TAMPA — Water Works Park may be one of the loneliest in the city — tucked away on the edge of downtown, an interstate overpass looming nearby and fenced off so vagrants don't use it as a flop zone.
But the City Council on Thursday voted to move ahead on a $6.5 million plan to restore and reopen the park next year.
Just north of Interstate 275, the 5-acre park already has plenty of oak trees and a view of the Hillsborough River.
City officials plan to add a new section of the Riverwalk, playgrounds, a restored spring (with a basin where manatees might one day swim up and relax), an event stage, public boat slips, restrooms and other amenities.
For Mayor Bob Buckhorn, this is a key project. He hopes a reborn Water Works Park boosts the new restaurant that Richard Gonzmart is spending more than $4 million to create inside the old water works pump house. He also expects it to complement a planned redevelopment of the Heights, 49 acres with big potential and a checkered history.
Gonzmart's restaurant in the Water Works Building "and us investing in Water Works Park will help to energize and stimulate the redevelopment of Tampa Heights, which will pay huge dividends in terms of property tax revenue," Buckhorn said.
Biltmore Construction of Belleair will handle the park renovation. A big line item in the project budget is $976,000 to clean up the property, part of which once served as a fuel depot for the Tampa Police Department.
"You've got to make sure there's no contaminants there, particularly with the spring right next to it," Buckhorn said.
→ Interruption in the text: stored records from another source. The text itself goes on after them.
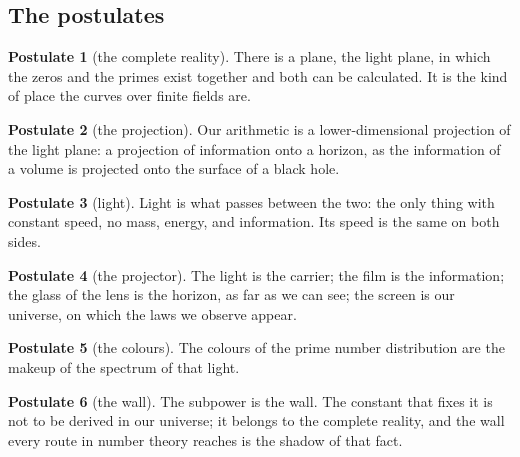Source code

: \documentclass[11pt]{article}
\theoremstyle{definition}
\newtheorem{postulate}{Postulate}
\theoremstyle{remark}
\begin{document}
\subsection{The postulates}
\begin{postulate}[the complete reality]\label{p:reality}
There is a plane, the light plane, in which the zeros and the primes exist together and both can be calculated. It is the kind of place the curves over finite fields are.
\end{postulate}
\begin{postulate}[the projection]\label{p:projection}
Our arithmetic is a lower-dimensional projection of the light plane: a projection of information onto a horizon, as the information of a volume is projected onto the surface of a black hole.
\end{postulate}
\begin{postulate}[light]\label{p:light}
Light is what passes between the two: the only thing with constant speed, no mass, energy, and information. Its speed is the same on both sides.
\end{postulate}
\begin{postulate}[the projector]\label{p:projector}
The light is the carrier; the film is the information; the glass of the lens is the horizon, as far as we can see; the screen is our universe, on which the laws we observe appear.
\end{postulate}
\begin{postulate}[the colours]\label{p:colours}
The colours of the prime number distribution are the makeup of the spectrum of that light.
\end{postulate}
\begin{postulate}[the wall]\label{p:wall}
The subpower is the wall. The constant that fixes it is not to be derived in our universe; it belongs to the complete reality, and the wall every route in number theory reaches is the shadow of that fact.
\end{postulate}
\end{document}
Work could begin in October. City officials want to have the park done by the time Gonzmart's restaurant opens in the spring or, at a minimum, to have whatever is left to do out of the way of the restaurant's operations.
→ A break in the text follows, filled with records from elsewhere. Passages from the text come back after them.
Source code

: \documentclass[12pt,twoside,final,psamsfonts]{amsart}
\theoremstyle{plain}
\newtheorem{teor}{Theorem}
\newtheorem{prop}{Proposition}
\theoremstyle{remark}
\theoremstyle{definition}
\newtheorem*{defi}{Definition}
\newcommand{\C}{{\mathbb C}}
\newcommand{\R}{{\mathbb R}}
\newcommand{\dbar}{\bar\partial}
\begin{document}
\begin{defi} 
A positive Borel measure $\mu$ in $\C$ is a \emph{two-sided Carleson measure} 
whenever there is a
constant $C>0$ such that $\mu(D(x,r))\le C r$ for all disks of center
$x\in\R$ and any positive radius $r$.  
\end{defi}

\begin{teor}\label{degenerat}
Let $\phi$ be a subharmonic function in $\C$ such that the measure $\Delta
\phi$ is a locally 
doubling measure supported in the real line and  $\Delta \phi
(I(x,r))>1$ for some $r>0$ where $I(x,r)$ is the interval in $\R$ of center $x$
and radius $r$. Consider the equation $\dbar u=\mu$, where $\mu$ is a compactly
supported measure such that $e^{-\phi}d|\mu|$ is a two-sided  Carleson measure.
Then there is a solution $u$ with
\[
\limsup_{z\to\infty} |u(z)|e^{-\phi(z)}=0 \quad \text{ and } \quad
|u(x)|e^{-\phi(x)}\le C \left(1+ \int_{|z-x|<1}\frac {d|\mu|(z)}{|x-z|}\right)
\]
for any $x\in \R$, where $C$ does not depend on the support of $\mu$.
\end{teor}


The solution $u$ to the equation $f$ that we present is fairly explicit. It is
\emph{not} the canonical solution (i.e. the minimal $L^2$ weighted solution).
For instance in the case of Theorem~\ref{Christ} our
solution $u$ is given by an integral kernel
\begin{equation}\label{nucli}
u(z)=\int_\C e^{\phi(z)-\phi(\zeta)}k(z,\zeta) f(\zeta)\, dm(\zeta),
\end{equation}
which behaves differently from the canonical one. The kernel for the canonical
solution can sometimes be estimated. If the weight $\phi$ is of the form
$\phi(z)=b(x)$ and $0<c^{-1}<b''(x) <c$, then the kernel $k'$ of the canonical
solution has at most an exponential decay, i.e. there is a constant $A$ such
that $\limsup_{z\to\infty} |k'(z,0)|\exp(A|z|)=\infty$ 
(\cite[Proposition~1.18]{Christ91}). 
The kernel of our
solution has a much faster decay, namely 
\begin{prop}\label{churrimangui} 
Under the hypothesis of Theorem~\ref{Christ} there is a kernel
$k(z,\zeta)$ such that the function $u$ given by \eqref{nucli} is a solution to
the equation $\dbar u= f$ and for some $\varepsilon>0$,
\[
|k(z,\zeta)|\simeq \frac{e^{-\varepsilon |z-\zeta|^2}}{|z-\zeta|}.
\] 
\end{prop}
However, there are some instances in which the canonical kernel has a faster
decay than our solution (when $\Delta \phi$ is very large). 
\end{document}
Once it reopens, Buckhorn hopes the park is as popular as it was after World War I, when the spring was surrounded by a lily pond that was a fashionable spot for Sunday picnics.
By the 1970s, however, homeless people were living in the park and bathing in the spring, so the city fenced and padlocked the property.
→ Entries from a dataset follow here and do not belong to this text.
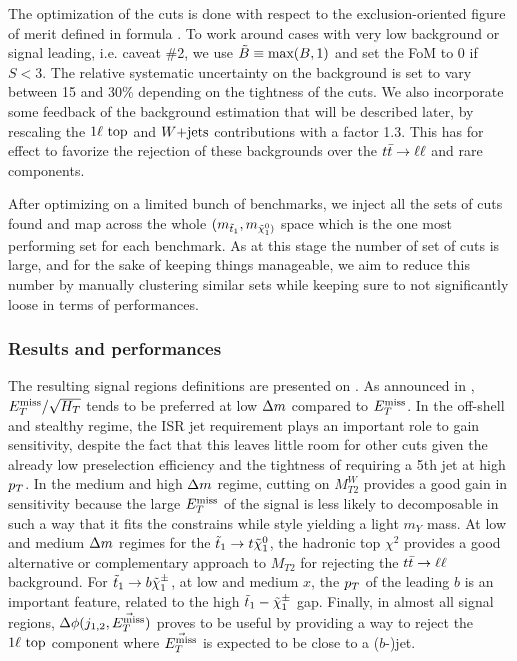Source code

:     The optimization of the cuts is done with respect to the exclusion-oriented figure of
    merit defined in formula . To work around cases with very low background or signal leading,
    i.e. caveat \#2, we use $\tilde{B} \equiv \text{max}(B,1)$ and set the FoM to 0
    if $S < 3$. The relative systematic uncertainty on the background is set to vary between
    15 and 30\% depending on the tightness of the cuts. We also incorporate some feedback
    of the background estimation that will be described later, by rescaling the $1\ell~\text{top}$
    and $\text{$W$+jets}$ contributions with a factor 1.3. This has for effect to favorize the
    rejection of these backgrounds over the $t\bar{t} \rightarrow \ell \ell$ and rare components.

    After optimizing on a limited bunch of benchmarks, we inject all the sets of cuts found
    and map across the whole $(m_{\tilde{t}_1},m_{\tilde{\chi}_1^0)}$ space which is the one
    most performing set for each benchmark. As at this stage the number of set of cuts is
    large, and for the sake of keeping things manageable, we aim to reduce this number by
    manually clustering similar sets while keeping sure to not significantly loose in
    terms of performances.

            \subsubsection{Results and performances}

    The resulting signal regions definitions are presented on .
    As announced in , $E_T^\text{miss}/\sqrt{H_T}$ tends to be
    preferred at low $\Delta m$ compared to $E_T^\text{miss}$. In the off-shell and stealthy regime,
    the ISR jet requirement plays an important role to gain sensitivity, despite the
    fact that this leaves little room for other cuts given the already low preselection
    efficiency and the tightness of requiring a 5th jet at high $p_T$.
    In the medium and high $\Delta m$ regime, cutting on $M_{T2}^W$ provides a good gain
    in sensitivity because the large $E_T^\text{miss}$ of the signal is less likely to decomposable
    in such a way that it fits the constrains while style yielding a light $m_Y$ mass.
    At low and medium $\Delta m$ regimes for the $\tilde{t}_1 \rightarrow t \tilde{\chi}_1^0$, the
    hadronic top $\chi^2$ provides a good alternative or complementary approach to $M_{T2}$
    for rejecting the $t\bar{t} \rightarrow \ell \ell$ background. For $\tilde{t}_1 \rightarrow b \tilde{\chi}_1^\pm$,
    at low and medium $x$, the $p_T$ of the leading $b$ is an important feature, related
    to the high $\tilde{t}_1-\tilde{\chi}_1^\pm$ gap. Finally, in almost all signal regions,
    $\Delta\phi(j_{1,2},\vec{E_T^\text{miss}})$ proves to be useful by providing a way to reject the
    $1\ell~\text{top}$ component where $\vec{E_T^\text{miss}}$ is expected to be close to a ($b$-)jet.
Originally, the spring was named for James T. Magbee, a 19th century Tampa judge perhaps best known for his habit of passing out drunk in the street. Then, seven years ago, at the urging of a local Boy Scout, the City Council changed the name to Ulele Spring to honor the daughter of a Timucuan chief who is said to have saved the life of a young 16th century Spanish explorer.
Council settles discrimination lawsuit
The council also approved a $35,000 legal settlement with a former city engineer who said she was fired because she has Chinese ancestry and is a woman.
Xiaojun Li was hired in June 2009 and fired in February 2010. About six months ago, she sued the city, claiming that her boss in the stormwater department treated her more harshly than male, non-Chinese engineers, imitated people with strong accents and told a colleague that since Li was with the city, he did not have to talk to "those Chinese in the county."
The city has denied the allegations and is not admitting any liability, but has agreed to pay Li $35,000 to cover her attorneys' fees, to rehire her as an engineer at a salary of $64,105 as well as to void two negative performance reviews and the notice of dismissal in her personnel file.
Her former supervisor is no longer with the city.